Problem statement => Using the listing below, set down exactly the lines starting at the line that contains "## episode8" and ending at the line that contains "source contents: https://builtin.com", both included, and no others.

-- Materials provided follows --

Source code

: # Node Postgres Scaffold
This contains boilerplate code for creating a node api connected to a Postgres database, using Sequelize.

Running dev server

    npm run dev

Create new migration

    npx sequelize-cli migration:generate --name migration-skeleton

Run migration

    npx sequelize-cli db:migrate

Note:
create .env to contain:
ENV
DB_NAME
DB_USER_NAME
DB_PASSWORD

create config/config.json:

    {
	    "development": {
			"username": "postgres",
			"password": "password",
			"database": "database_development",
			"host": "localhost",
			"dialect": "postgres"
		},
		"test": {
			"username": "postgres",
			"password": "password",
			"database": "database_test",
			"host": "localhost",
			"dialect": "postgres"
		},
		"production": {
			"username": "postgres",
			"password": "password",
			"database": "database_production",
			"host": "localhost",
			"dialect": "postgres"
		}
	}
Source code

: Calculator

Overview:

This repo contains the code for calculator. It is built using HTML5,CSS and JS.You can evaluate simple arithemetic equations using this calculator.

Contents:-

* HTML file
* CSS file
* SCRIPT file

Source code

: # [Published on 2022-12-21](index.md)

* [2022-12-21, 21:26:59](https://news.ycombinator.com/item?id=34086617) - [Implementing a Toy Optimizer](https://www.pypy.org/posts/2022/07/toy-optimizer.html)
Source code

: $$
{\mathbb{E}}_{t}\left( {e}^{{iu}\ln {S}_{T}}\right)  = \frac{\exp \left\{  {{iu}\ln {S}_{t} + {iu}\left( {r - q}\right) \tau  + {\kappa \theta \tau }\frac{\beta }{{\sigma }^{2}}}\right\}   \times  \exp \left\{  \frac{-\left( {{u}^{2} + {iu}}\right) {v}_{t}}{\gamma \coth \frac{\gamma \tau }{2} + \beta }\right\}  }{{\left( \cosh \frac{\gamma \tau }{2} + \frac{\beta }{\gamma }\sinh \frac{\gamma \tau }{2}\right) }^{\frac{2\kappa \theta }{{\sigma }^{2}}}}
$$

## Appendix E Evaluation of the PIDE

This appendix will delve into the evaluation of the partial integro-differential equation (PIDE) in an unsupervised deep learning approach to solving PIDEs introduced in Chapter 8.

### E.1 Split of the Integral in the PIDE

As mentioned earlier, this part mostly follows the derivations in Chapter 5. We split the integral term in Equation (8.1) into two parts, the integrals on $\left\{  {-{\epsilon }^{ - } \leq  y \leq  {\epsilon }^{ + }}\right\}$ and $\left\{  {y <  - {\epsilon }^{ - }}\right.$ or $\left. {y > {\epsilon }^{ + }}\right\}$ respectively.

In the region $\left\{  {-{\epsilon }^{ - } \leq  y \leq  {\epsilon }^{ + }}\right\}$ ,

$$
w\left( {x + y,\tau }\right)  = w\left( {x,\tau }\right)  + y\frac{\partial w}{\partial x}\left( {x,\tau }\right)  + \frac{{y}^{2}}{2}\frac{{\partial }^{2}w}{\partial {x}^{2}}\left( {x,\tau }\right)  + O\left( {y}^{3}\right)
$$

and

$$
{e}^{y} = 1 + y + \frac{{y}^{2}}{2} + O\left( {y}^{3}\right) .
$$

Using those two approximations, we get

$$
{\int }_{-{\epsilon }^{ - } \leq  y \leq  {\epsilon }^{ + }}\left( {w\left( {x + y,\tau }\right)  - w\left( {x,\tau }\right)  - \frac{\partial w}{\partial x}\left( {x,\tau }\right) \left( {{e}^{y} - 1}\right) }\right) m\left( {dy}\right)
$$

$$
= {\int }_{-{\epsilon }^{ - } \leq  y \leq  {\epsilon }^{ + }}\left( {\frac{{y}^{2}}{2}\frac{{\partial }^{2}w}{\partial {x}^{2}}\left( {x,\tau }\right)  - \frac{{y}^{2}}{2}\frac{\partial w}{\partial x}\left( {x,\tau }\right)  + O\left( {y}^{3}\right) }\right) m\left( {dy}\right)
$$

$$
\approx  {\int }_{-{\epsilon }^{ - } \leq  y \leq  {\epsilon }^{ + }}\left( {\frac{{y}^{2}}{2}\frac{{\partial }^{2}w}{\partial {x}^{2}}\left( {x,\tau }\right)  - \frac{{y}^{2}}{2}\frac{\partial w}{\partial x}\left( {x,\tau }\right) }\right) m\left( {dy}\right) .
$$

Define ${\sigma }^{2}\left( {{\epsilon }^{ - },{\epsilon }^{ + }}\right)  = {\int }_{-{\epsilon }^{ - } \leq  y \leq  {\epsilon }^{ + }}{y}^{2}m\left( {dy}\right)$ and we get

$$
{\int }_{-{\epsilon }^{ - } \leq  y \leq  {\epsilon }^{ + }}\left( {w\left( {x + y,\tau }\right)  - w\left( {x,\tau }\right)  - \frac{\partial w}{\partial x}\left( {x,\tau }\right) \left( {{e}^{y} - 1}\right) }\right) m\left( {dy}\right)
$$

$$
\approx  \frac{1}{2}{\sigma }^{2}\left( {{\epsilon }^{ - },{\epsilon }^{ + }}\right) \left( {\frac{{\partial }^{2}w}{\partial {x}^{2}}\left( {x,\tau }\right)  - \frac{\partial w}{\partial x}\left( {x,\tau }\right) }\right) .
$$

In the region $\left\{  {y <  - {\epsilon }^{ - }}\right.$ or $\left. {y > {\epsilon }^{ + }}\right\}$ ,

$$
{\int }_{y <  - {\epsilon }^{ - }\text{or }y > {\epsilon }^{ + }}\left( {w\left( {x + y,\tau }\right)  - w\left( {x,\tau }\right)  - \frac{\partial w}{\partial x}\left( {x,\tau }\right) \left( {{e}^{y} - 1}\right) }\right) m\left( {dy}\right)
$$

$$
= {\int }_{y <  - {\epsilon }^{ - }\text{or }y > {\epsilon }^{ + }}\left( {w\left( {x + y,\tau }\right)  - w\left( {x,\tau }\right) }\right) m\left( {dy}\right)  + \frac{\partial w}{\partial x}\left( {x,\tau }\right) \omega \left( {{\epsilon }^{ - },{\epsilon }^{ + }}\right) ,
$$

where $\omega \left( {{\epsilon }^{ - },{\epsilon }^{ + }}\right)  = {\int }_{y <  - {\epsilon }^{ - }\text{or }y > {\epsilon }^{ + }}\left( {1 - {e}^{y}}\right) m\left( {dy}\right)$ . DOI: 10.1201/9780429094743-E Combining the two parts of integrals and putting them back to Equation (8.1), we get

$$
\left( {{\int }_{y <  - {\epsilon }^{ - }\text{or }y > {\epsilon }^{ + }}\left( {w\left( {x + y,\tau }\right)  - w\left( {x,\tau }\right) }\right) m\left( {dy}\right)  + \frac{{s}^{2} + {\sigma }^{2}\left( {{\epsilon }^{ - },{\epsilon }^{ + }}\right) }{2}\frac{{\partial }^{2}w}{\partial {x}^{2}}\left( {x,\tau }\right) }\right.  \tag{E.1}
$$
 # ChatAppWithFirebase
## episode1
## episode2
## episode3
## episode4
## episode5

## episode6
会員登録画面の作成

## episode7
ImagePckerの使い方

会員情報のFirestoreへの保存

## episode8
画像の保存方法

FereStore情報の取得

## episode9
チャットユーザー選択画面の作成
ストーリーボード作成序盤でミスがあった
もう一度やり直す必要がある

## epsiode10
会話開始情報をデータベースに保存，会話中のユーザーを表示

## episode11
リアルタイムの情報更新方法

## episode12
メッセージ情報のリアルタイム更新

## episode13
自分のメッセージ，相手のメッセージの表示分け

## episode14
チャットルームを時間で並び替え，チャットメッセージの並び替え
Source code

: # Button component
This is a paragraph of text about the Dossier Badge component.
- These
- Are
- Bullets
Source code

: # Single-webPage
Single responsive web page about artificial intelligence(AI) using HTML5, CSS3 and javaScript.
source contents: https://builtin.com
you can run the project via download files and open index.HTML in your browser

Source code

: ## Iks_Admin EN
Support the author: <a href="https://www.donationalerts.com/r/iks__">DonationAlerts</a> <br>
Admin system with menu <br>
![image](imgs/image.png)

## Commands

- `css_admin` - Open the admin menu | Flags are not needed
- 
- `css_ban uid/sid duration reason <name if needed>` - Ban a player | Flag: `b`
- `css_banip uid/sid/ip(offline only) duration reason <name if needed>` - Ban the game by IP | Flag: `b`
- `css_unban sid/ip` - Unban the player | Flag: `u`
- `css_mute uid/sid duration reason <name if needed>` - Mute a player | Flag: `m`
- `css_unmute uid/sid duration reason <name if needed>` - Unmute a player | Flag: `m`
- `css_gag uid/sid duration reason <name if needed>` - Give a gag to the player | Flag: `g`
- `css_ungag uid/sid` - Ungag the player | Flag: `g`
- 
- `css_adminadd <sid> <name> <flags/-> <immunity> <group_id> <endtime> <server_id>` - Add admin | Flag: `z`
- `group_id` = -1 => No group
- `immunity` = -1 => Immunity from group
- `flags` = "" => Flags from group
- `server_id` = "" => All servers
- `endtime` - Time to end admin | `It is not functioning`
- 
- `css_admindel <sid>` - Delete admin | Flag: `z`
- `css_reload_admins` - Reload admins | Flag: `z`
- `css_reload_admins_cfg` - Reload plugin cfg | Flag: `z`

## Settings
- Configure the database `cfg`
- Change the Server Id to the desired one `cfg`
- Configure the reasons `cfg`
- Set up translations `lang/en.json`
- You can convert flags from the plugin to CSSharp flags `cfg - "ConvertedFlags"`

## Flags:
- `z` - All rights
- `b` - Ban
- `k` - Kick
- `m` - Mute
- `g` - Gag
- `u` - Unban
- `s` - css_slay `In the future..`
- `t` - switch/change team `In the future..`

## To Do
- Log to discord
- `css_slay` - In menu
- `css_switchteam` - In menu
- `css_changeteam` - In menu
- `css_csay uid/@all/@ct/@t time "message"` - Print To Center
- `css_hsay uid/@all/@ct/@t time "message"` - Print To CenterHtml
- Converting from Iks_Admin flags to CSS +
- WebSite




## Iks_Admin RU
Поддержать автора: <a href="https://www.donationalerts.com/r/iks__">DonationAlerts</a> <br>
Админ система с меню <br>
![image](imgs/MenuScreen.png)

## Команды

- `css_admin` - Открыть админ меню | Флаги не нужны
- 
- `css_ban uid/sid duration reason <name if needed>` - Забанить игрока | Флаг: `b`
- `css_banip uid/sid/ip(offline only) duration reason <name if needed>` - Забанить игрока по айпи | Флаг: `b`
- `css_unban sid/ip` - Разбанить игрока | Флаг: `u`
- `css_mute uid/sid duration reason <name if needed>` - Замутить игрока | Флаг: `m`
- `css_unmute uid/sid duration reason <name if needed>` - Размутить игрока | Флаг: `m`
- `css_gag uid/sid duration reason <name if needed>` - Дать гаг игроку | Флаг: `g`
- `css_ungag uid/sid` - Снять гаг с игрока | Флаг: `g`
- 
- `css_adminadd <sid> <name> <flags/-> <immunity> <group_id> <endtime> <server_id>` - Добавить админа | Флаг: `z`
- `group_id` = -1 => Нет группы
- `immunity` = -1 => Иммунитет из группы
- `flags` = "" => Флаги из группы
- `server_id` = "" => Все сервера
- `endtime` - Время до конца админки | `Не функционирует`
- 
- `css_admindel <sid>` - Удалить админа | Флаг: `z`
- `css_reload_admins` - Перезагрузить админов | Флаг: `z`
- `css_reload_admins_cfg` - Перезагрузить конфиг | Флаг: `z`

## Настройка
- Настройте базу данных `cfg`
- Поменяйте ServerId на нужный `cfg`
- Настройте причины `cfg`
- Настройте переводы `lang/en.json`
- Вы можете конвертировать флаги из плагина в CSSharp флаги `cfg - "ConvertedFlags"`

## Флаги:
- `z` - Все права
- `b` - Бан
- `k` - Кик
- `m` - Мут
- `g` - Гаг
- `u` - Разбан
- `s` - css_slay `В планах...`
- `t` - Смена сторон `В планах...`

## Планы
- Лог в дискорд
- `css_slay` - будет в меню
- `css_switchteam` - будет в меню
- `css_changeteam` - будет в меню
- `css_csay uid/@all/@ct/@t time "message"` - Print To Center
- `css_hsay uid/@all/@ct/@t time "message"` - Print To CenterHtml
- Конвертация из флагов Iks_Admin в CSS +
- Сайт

-- Materials provided concluded --

Reply to the task =>
## episode8
画像の保存方法

FereStore情報の取得

## episode9
チャットユーザー選択画面の作成
ストーリーボード作成序盤でミスがあった
もう一度やり直す必要がある

## epsiode10
会話開始情報をデータベースに保存，会話中のユーザーを表示

## episode11
リアルタイムの情報更新方法

## episode12
メッセージ情報のリアルタイム更新

## episode13
自分のメッセージ，相手のメッセージの表示分け

## episode14
チャットルームを時間で並び替え，チャットメッセージの並び替え
Source code

: # Button component
This is a paragraph of text about the Dossier Badge component.
- These
- Are
- Bullets
Source code

: # Single-webPage
Single responsive web page about artificial intelligence(AI) using HTML5, CSS3 and javaScript.
source contents: https://builtin.com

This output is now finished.